AMSTERDAM (Reuters) - Dutch anti-immigration politician Geert Wilders was referred to prosecutors on Thursday after making anti-Moroccan remarks at a campaign rally.
Wilders, whose hard-right, euro-skeptic Freedom Party (PVV) leads opinion polls before municipal elections next week, told supporters in The Hague he wanted fewer Moroccans there.
The PVV is competing in two municipalities in the March 19 poll, The Hague and Almere. It is expected to emerge on top in the Netherlands in elections for the European Parliament in May.
The most recent opinion poll, published last weekend, indicated the PVV would be the single largest party in the Dutch parliament if national elections were held now.
Wilders told supporters on Wednesday they should vote “for a city with fewer problems, and if it’s at all possible, a few fewer Moroccans”, according to the ANP news agency.
A public anti-discrimination watchdog said it had received three complaints and passed them on to public prosecutors. The prosecutors confirmed they would consider the matter.
In a later interview with broadcaster RTL Z, Wilders said “Moroccan scum” should leave the Netherlands, and that Moroccans were over-represented in crime statistics and in the number of people receiving social benefit.
Wilders has a history of statements that upset Muslims and Eastern European migrant workers.
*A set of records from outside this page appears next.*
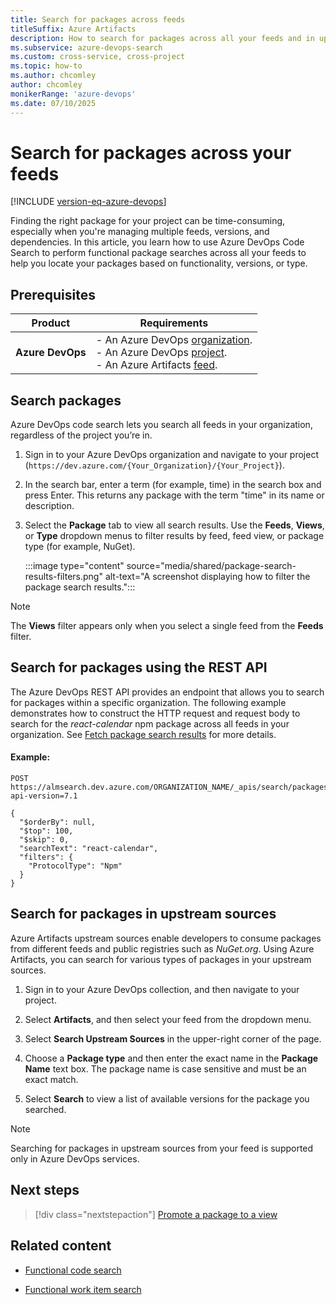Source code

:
 ```yaml
---
title: Search for packages across feeds
titleSuffix: Azure Artifacts
description: How to search for packages across all your feeds and in upstream sources in an Azure DevOps organization.
ms.subservice: azure-devops-search
ms.custom: cross-service, cross-project
ms.topic: how-to
ms.author: chcomley
author: chcomley
monikerRange: 'azure-devops'
ms.date: 07/10/2025
---
```


# Search for packages across your feeds

[!INCLUDE [version-eq-azure-devops](../../includes/version-eq-azure-devops.md)]

Finding the right package for your project can be time-consuming, especially when you're managing multiple feeds, versions, and dependencies. In this article, you learn how to use Azure DevOps Code Search to perform functional package searches across all your feeds to help you locate your packages based on functionality, versions, or type.

## Prerequisites

| **Product**        | **Requirements**  |
|--------------------|-------------------|
| **Azure DevOps**   | - An Azure DevOps [organization](../../organizations/accounts/create-organization.md).<br>- An Azure DevOps [project](../../organizations/projects/create-project.md).<br> - An Azure Artifacts [feed](../../artifacts/start-using-azure-artifacts#create-a-new-feed). |

## Search packages

Azure DevOps code search lets you search all feeds in your organization, regardless of the project you’re in.

1. Sign in to your Azure DevOps organization and navigate to your project (`https://dev.azure.com/{Your_Organization}/{Your_Project}`).

1. In the search bar, enter a term (for example, time) in the search box and press Enter. This returns any package with the term "time" in its name or description.

1. Select the **Package** tab to view all search results. Use the **Feeds**, **Views**, or **Type** dropdown menus to filter results by feed, feed view, or package type (for example, NuGet).

	:::image type="content" source="media/shared/package-search-results-filters.png" alt-text="A screenshot displaying how to filter the package search results.":::

> [!NOTE]
> The **Views** filter appears only when you select a single feed from the **Feeds** filter.

## Search for packages using the REST API

The Azure DevOps REST API provides an endpoint that allows you to search for packages within a specific organization. The following example demonstrates how to construct the HTTP request and request body to search for the *react-calendar* npm package across all feeds in your organization. See [Fetch package search results](/rest/api/azure/devops/search/package-search-results/fetch-package-search-results) for more details.

#### Example:

```Command
POST https://almsearch.dev.azure.com/ORGANIZATION_NAME/_apis/search/packagesearchresults?api-version=7.1
```

```Request body
{
  "$orderBy": null,
  "$top": 100,
  "$skip": 0,
  "searchText": "react-calendar",
  "filters": {
    "ProtocolType": "Npm"
  }
}
```

## Search for packages in upstream sources

Azure Artifacts upstream sources enable developers to consume packages from different feeds and public registries such as *NuGet.org*. Using Azure Artifacts, you can search for various types of packages in your upstream sources. 

1. Sign in to your Azure DevOps collection, and then navigate to your project.

1. Select **Artifacts**, and then select your feed from the dropdown menu.

1. Select **Search Upstream Sources** in the upper-right corner of the page.

1. Choose a **Package type** and then enter the exact name in the **Package Name** text box. The package name is case sensitive and must be an exact match.

1. Select **Search** to view a list of available versions for the package you searched.

> [!NOTE]
> Searching for packages in upstream sources from your feed is supported only in Azure DevOps services.

## Next steps

> [!div class="nextstepaction"]
> [Promote a package to a view](../../artifacts//feeds/views.md)

## Related content

- [Functional code search](functional-code-search.md)

- [Functional work item search](functional-work-item-search.md)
He was prosecuted for hate crimes and discrimination for calling Islam a fascist ideology in 2007 and was acquitted in June 2011.
The Netherlands, which long prided itself on its liberalism, admitted millions of immigrant workers from Morocco and Turkey to fill jobs in an expanding economy after World War Two.
But attitudes have hardened as growth has slowed and jobs have become scarce, propelling a string of anti-immigration politicians to the top of opinion polls over the past decade.